Give the founding fathers credit where credit is due. The rights that you are taking to be innate and universal are their idea. Are they a good idea? You bet. Are they innate and universal? Of coarse not. Grow up, and don’t assume that anything you happen to find that appears in written text is a valid cite.
It’s possible that he personally believes that there are innate and universal rights - and that he’s in agreement with said document - rather than assuming the document is “proof” of objective, universal rights.
You define “rights” as being “rights” only so long as any particular government recognizes it as such.
I define “rights” as something that humans deserve to have, regardless of the political regime they are under.
Therefore, I can’t prove that anything is a “right” under your definition, since all the rights I have talked about, such as freedom from torture and genocide, have all been violated at some point or another. Therefore they don’t exist as rights in DeweyLand.
It is impossible to argue with you, because you are working under an entirely different semantic framework.
I pretty clearly asked for proof. I asked for the book, tablet, scroll, instruction manual, or whatnot that lays down our innate, inalienable rights. Any group of people can jot down rights they would like to see all people have, and the could probably go on to get substantial agreement, but how does this satisfy the innate and inalienable qualifier? We would need a source of these rights that wasn’t clearly the subjective opinion one or more people.
I find it laughable that people are so myopic as to miss the fact that billions of people over thousands of years have lived and died with sets of rights quite different from those the US founding fathers set down. Even those rights don’t enjoy complete acceptance in the west. Several democratic nations get along quite well without a right to bear arms, or right to withhold the truth in order to avoid incriminating oneself.
And hell, what about my cat? We are both just warm blooded mammals, after all. Where and what are her rights? In other words why would man, the thinking animal, be in possession of some innate gift that other animals are not?. Is it encoded in our genes? Can I dissect my neighbor and find his innate rights next to his spleen?
I don’t understand what is so odious about admitting the fact that rights are of our own construction. I don’t find emotional pleas that the world is more comforting if our rights are granted by some higher power compelling. In fact, I find them silly.
Well. It’s an interesting sidetrack this thread has taken, about the exact nature of “Libertopia” and deep philosophical debates about the nature of “rights” and how many maked people in public can dance on the head of a pin.

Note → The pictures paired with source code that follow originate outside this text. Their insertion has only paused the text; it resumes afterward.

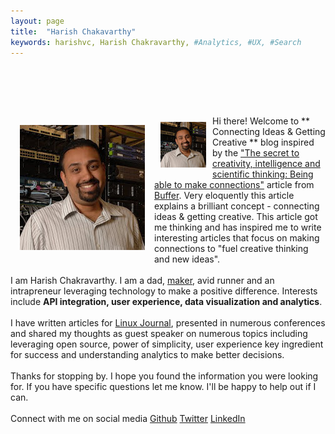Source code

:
 ```yaml
---
layout: page
title:  "Harish Chakavarthy"
keywords: harishvc, Harish Chakravarthy, #Analytics, #UX, #Search
---
```

<p style="padding-top:65px">
 <div class="visible-sm visible-md visible-lg">
   <img style="float:left;margin:15px" alt="Harish Chakravarthy" src="/pics/harishvc.jpeg" />
 </div> 
 <div class="visible-xs">
   <img style="float:left;margin:10px" alt="Harish Chakravarthy" src="/pics/harishvc-small.jpeg" />
 </div> 
Hi there! Welcome to ** Connecting Ideas &amp; Getting Creative ** blog inspired by the <a href="http://blog.bufferapp.com/connections-in-the-brain-understanding-creativity-and-intelligenceconnections">"The secret to creativity, intelligence and scientific thinking: Being able to make connections"</a> article from <a href="http://bufferapp.com">Buffer</a>. Very eloquently this article explains a brilliant concept - connecting ideas & getting creative. 
This article got me thinking and has inspired me to write interesting articles that focus on making connections to "fuel creative thinking and new ideas".
<br/><br/>
I am Harish Chakravarthy. I am a dad, <a href="http://en.wikipedia.org/wiki/Maker_culture">maker</a>, avid runner and an intrapreneur leveraging technology to make a positive difference. Interests include <strong>API integration, user experience, data visualization and analytics</strong>. 
<br/><br/>
I have written articles for <a href="http://www.linuxjournal.com">Linux Journal</a>, presented in numerous conferences and shared my thoughts as guest speaker 
on numerous topics including leveraging open source, power of simplicity, user experience key ingredient for success 
and understanding analytics to make better decisions. 
<br/><br/>
Thanks for stopping by. I hope you found the information you were looking for. If you have specific questions let me know. I&#39;ll be happy to help out if I can. 
<br/><br/>
Connect with me on social media 
  <span style="white-space: nowrap"><a href="http://github.com/harishvc/"><i class="fa fa-github"></i> Github</a></span>
  <span style="white-space: nowrap"><a href="http://twitter.com/harishvc/"><i class="fa fa-twitter"></i> Twitter</a></span>
  <span style="white-space: nowrap"><a href="http://linkedin.com/in/harishvc/"><i class="fa fa-linkedin"></i> LinkedIn</a></span>

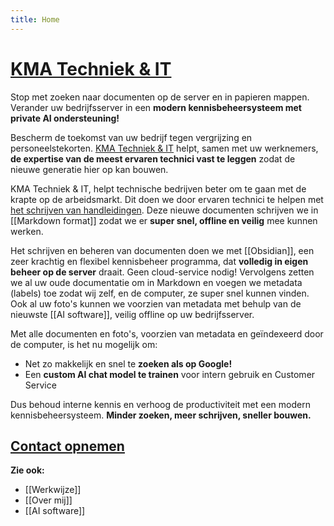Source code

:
 ```yaml
---
title: Home
---
```

# [KMA Techniek & IT](Over%20mij)
Stop met zoeken naar documenten op de server en in papieren mappen. Verander uw bedrijfsserver in een **modern kennisbeheersysteem met private AI ondersteuning!**

Bescherm de toekomst van uw bedrijf tegen vergrijzing en personeelstekorten. [KMA Techniek & IT](Over%20mij) helpt, samen met uw werknemers, **de expertise van de meest ervaren technici vast te leggen** zodat de nieuwe generatie hier op kan bouwen.

KMA Techniek & IT,  helpt technische bedrijven beter om te gaan met de krapte op de arbeidsmarkt. Dit doen we door ervaren technici te helpen met [het schrijven van handleidingen](Handleidingen%20schrijven). Deze nieuwe documenten schrijven we in [[Markdown format]] zodat we er **super snel, offline en veilig** mee kunnen werken.

Het schrijven en beheren van documenten doen we met [[Obsidian]], een zeer krachtig en flexibel kennisbeheer programma, dat **volledig in eigen beheer op de server** draait. Geen cloud-service nodig! Vervolgens zetten we al uw oude documentatie om in Markdown en voegen we metadata (labels) toe zodat wij zelf, en de computer, ze super snel kunnen vinden. Ook al uw foto's kunnen we voorzien van metadata met behulp van de nieuwste [[AI software]], veilig offline op uw bedrijfsserver.

Met alle documenten en foto's, voorzien van metadata en geïndexeerd door de computer, is het nu mogelijk om:
- Net zo makkelijk en snel te **zoeken als op Google!**
- Een **custom AI chat model te trainen** voor intern gebruik en Customer Service

Dus behoud interne kennis en verhoog de productiviteit met een modern kennisbeheersysteem. **Minder zoeken, meer schrijven, sneller bouwen.**

## [Contact opnemen](Contact)

**Zie ook:**
- [[Werkwijze]]
- [[Over mij]]
- [[AI software]]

But I do believe the simple point the OP was trying to make, one with which I wholeheartedly agree, is that regardless of whether or not any “rights” actually, literally are inalienable, or endowed by God, or just socially constructed, or granted by our Martian Overlords, or whatever, the operative assumption in the Constitution of the United States is that certain rights are in fact inalienable, and endowed by our creator, and that further, it is a document the purpose of which is to be a means by which the people grant certain limited powers to a government, and not the other way around.
Is there anyone who honestly disagrees with this?
In any case, SenorBeef, your rant is my rant. Squared and cubed and with hot fudge sauce on top.
I said that protection by law was ONE WAY that rights are created. I also specified another way. Re-read my most recent posts and see if you can’t figure it out.